Thursday, May 20, 2010

The Best Illusions of the year

New Scientists picks the best illusions of the year. (Click here)

Illusions, I think, are the best way to study cognition!

Tuesday, May 04, 2010

Some recent works on Protein-DNA interactions.

Specific protein-DNA binding has been thought, so far, to be a two-step process. However, a recent study by Sanchez et al (PNAS, 107:7751-7756. April 27, 2010) show that it may not be always the case. They find an equally probable second route – a route that has more rougher energy landscape. By a series of systematic mutations in the protein, the characterize the energy landscape of the second route – which again involves atleast two intermediates. The overall picture is that, there is an initial transition state ensemble with non-native contacts that drive the system into a kinetic trap. These non-native contacts are slowly rearranged into native-like interactions.
There are two points that are quite interesting:

1. That the second route is significantly probable.
2. To think of additional factors such as DNA bending in such a rough energy landscape is mind boggling!

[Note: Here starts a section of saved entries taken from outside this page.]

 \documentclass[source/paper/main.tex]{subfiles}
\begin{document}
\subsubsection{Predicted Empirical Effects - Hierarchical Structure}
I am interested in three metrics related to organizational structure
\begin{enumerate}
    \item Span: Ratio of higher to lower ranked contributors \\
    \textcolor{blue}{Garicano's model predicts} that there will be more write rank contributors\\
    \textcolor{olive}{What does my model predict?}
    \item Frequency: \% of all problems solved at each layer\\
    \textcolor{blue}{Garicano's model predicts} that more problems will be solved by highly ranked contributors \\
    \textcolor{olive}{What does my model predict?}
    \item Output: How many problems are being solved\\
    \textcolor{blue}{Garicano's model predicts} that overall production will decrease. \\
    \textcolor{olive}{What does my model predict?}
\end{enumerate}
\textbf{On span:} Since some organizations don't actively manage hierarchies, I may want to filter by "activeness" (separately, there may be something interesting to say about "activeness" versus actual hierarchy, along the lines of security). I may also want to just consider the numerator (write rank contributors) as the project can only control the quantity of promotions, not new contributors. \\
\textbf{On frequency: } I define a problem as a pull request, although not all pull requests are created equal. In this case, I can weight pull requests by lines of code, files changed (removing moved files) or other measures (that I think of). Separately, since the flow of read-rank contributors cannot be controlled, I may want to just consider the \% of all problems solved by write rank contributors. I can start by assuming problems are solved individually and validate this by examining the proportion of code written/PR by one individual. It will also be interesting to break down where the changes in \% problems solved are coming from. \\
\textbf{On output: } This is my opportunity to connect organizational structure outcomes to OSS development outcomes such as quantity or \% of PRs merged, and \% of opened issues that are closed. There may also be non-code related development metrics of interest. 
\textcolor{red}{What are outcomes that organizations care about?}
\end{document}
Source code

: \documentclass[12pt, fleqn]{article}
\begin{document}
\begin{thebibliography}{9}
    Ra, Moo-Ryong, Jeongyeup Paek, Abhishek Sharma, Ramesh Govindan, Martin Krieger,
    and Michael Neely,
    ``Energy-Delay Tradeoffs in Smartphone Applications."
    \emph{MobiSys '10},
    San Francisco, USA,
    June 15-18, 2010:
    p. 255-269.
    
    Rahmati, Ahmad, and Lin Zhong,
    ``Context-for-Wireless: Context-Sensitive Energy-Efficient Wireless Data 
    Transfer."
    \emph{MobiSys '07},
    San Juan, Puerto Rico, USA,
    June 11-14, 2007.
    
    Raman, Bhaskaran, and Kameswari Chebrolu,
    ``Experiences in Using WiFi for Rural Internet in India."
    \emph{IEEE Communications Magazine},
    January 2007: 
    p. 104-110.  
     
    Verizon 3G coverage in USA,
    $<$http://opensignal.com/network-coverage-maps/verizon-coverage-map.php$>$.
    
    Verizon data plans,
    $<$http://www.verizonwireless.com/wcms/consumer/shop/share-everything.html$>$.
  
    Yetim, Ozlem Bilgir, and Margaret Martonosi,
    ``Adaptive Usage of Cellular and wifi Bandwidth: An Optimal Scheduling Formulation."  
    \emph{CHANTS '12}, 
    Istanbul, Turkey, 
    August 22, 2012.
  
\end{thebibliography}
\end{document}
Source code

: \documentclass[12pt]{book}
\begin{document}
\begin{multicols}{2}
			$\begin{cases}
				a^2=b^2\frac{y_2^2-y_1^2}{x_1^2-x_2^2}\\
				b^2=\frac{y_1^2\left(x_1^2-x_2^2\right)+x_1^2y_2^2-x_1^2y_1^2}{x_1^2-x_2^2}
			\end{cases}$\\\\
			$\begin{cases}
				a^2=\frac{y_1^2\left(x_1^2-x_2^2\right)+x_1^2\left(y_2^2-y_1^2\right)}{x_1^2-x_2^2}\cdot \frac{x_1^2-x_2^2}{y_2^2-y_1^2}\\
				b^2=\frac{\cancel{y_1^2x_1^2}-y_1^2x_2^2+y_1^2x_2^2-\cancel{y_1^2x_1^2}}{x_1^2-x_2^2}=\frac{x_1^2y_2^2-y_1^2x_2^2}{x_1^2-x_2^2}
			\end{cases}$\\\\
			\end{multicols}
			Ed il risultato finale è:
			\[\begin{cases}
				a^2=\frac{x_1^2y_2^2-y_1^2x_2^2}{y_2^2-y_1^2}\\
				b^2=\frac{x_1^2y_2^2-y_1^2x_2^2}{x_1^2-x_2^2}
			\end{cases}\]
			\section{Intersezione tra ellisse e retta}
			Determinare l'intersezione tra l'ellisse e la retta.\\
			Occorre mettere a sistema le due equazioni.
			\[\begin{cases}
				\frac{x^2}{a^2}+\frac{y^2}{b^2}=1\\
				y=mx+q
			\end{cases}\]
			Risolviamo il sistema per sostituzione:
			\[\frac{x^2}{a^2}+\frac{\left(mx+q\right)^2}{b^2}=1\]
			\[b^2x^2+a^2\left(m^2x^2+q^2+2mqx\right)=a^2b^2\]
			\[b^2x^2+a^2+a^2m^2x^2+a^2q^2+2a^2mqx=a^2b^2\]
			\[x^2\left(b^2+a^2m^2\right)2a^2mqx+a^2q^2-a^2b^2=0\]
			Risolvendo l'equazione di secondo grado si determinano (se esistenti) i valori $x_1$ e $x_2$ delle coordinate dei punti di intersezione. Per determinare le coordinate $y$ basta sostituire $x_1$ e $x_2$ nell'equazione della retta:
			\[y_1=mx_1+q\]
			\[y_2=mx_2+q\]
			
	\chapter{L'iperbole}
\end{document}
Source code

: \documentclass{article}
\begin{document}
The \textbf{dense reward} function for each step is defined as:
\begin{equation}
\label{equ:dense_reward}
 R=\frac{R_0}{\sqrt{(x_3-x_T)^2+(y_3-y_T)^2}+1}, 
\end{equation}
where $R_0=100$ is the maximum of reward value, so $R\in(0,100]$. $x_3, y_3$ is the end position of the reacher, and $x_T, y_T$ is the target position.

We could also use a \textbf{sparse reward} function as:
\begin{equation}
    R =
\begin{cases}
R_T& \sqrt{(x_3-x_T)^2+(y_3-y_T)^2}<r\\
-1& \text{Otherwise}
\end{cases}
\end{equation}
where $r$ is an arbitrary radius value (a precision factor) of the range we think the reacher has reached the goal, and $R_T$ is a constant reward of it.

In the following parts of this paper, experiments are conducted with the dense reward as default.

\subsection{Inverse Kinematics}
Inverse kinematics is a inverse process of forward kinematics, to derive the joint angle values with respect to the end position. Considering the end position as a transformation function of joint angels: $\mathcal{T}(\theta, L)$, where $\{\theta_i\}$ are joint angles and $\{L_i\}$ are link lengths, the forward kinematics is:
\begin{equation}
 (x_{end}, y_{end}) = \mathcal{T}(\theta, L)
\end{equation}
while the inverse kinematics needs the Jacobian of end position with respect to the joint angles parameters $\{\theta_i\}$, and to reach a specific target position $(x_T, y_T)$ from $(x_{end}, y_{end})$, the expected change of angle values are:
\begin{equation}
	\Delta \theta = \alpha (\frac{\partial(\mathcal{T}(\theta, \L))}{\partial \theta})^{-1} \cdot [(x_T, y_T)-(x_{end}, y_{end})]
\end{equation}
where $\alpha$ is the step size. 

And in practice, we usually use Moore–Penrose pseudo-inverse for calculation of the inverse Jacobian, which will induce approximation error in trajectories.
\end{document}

While this study delineates the pathways to protein –DNA binding, yet another study (Genes and Development, 24:814-826) shows that the *shape* of the DNA minor groove directs binding by the protein FIS, a DNA-bending protein. The results of the study seem to suggest that FIS initially selects DNA targets with *intrinsically* narrow minor grooves and then it compresses the minor groove and bends the DNA. The study re-iterates the idea that the shape of the DNA is more important than its sequence – atleast in the noncoding regions, as shown by an earlier study (Science, Vol 324, 389-392, 2009).

Even as it is becoming clearer that the shape of the DNA is important, I think there is a long way to go in understanding what changes occur in the intrinsic properties of the DNA/protein that eventually modulate the structure.